====== Input material

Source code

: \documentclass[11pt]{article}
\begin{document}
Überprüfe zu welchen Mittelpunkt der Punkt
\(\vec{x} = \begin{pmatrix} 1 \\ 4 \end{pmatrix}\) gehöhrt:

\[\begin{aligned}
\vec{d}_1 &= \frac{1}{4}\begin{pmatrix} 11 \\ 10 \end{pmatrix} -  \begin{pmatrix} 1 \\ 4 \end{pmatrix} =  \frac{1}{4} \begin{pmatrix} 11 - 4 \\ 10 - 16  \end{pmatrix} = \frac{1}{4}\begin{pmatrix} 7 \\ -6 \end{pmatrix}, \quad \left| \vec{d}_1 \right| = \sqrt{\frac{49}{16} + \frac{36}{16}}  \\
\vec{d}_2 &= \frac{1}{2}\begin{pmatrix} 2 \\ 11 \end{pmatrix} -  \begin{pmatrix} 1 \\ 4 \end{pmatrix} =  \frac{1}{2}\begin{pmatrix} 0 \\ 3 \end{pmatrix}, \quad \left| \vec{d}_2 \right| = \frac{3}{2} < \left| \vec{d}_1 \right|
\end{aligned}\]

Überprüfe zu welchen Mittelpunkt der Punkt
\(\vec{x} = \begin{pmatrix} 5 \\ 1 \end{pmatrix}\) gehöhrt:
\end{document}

============

# Problem to work on:
Print all of the entries exactly, leaving nothing out.

# Solution for this exercise:
Source code

: \documentclass[11pt]{article}
\begin{document}
Überprüfe zu welchen Mittelpunkt der Punkt
\(\vec{x} = \begin{pmatrix} 1 \\ 4 \end{pmatrix}\) gehöhrt:

\[\begin{aligned}
\vec{d}_1 &= \frac{1}{4}\begin{pmatrix} 11 \\ 10 \end{pmatrix} -  \begin{pmatrix} 1 \\ 4 \end{pmatrix} =  \frac{1}{4} \begin{pmatrix} 11 - 4 \\ 10 - 16  \end{pmatrix} = \frac{1}{4}\begin{pmatrix} 7 \\ -6 \end{pmatrix}, \quad \left| \vec{d}_1 \right| = \sqrt{\frac{49}{16} + \frac{36}{16}}  \\
\vec{d}_2 &= \frac{1}{2}\begin{pmatrix} 2 \\ 11 \end{pmatrix} -  \begin{pmatrix} 1 \\ 4 \end{pmatrix} =  \frac{1}{2}\begin{pmatrix} 0 \\ 3 \end{pmatrix}, \quad \left| \vec{d}_2 \right| = \frac{3}{2} < \left| \vec{d}_1 \right|
\end{aligned}\]

Überprüfe zu welchen Mittelpunkt der Punkt
\(\vec{x} = \begin{pmatrix} 5 \\ 1 \end{pmatrix}\) gehöhrt:
\end{document}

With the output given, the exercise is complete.